Lastly, we used the ratio of 3HC-GLUC/3HC as a phenotypic measure for UGT2B17-mediated O-glucuronidation activity, as UGT2B17 is the main enzyme involved in 3HC O-glucuronidation in nonpregnant smokers (Kuehl and Murphy, 2003). The ratio of 3HC-GLUC/3HC was not altered at early (P = 1.00) and late pregnancy (P = 0.41) compared with postpartum, consistent with no change in the proportion of TNE excreted as 3HC-GLUC (Tables 2 and 3), suggesting UGT2B17 activity is not changed during pregnancy compared with postpartum. Similarly, when comparing early to late pregnancy, the 3HC-GLUC/3HC ratio remained more or less constant (P = 0.79) (Table 3), suggesting UGT2B17 activity is not altered as pregnancy progresses. The FMO3-mediated N-oxidation (NNO/NIC and CNO/COT) and CYP2B6-mediated N-demethylation (NNIC/NIC and NCOT/COT) phenotype ratios were higher at early and late pregnancy compared with postpartum, but this difference did not reach statistical significance.

Discussion

Our study describes the urinary profile of NIC and all nine metabolites from 12 weeks gestation to 6 months postpartum. First, we found the excretion of NIC was substantially decreased, with a small increase in the excretion of NIC-GLUC, and a substantial increase in the excretion of COT-GLUC and 3HC, and no change in the excretion of 3HC-GLUC. Second, we found a substantial increase in NIC C-oxidation and N-glucuronidation with a small decrease in N-oxidation and no change in O-glucuronidation pathways. Third, we found evidence for CYP2A6 and UGT2B10 induction, including the following: 1) a substantial increase in and 2) a high correlation between two metabolite phenotype ratios commonly used to phenotype each of CYP2A6 and UGT2B10 in nonpregnant populations during pregnancy. Most changes were present as early as 12 weeks gestation in early pregnancy and were even greater at 29 weeks gestation, during late pregnancy, before decreasing following delivery.

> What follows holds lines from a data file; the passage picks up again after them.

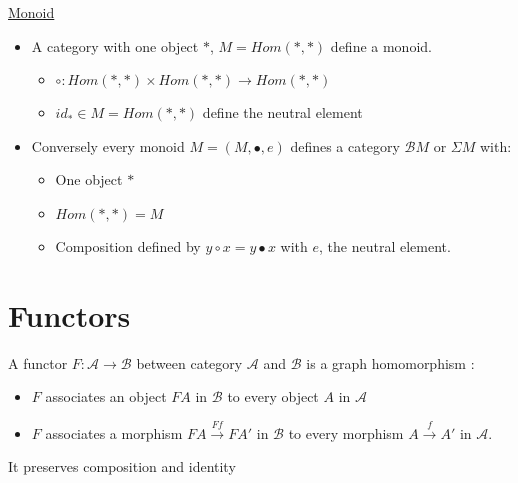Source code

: \documentclass{article}
\theoremstyle{plain}
\begin{document}
    \ex \underline{Monoid}
    \begin{itemize}
      \item A category with one object $*$, $M = Hom(*, *)$ define a monoid.
        \begin{itemize}
          \item $\circ : Hom(*, *) \times Hom(*,*) \to Hom(*, *)$
          \item $id_* \in M = Hom(*, *)$ define the neutral element
        \end{itemize}
      \item Conversely every monoid $M = (M, \bullet, e)$ defines a category
        $\mathcal B M$ or $\Sigma M$ with:
        \begin{itemize}
          \item One object $*$
          \item $Hom(*, *) = M$
          \item Composition defined by $y \circ x = y \bullet x$ with $e$, the neutral
        element.

        \end{itemize}

      \begin{center}
      \end{center}
    \end{itemize}

  \section{Functors}

    A functor $F : \mathcal A \to \mathcal B$ between category $\mathcal A$ and
    $\mathcal B$ is a graph homomorphism :
    \begin{itemize}
      \item $F$ associates an object $FA$ in $\mathcal B$ to every object $A$
        in $\mathcal A$
      \item $F$ associates a morphism $FA \xrightarrow{Ff} F A'$ in $\mathcal
        B$ to every morphism $A \xrightarrow{f} A'$ in $\mathcal A$.
    \end{itemize}
    It preserves composition and identity
\end{document}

Our data suggest NIC metabolic clearance is accelerated during pregnancy primarily through faster C-oxidation. CYP2A6 is the major enzyme involved in NIC C-oxidation in nonpregnant populations (Messina et al., 1997), but other enzymes such as CYP2B6 are also involved (Nakajima et al., 1996b; Al Koudsi and Tyndale, 2010). Unlike for NIC, CYP2B6 does not contribute to C-oxidation of COT to 3HC. As such, we used the ratio of total 3HC to COT (NMR) and the sum of all metabolites produced by C-oxidation as a fraction of TNE to estimate CYP2A6 activity. We found both indices increased as early as 12 weeks gestation and continued to increase at 29 weeks gestation compared with postpartum. We also found the two indices to be similarly (i.e., with a similar correlation coefficient) and significantly correlated with each other at each time point, providing indirect evidence that CYP2A6 (and likely not CYP2B6) is induced during pregnancy. This finding has implications for other clinically relevant substrates of CYP2A6; pregnant women who are being treated with CYP2A6 substrate drugs may require dose adjustments to achieve therapeutic effects.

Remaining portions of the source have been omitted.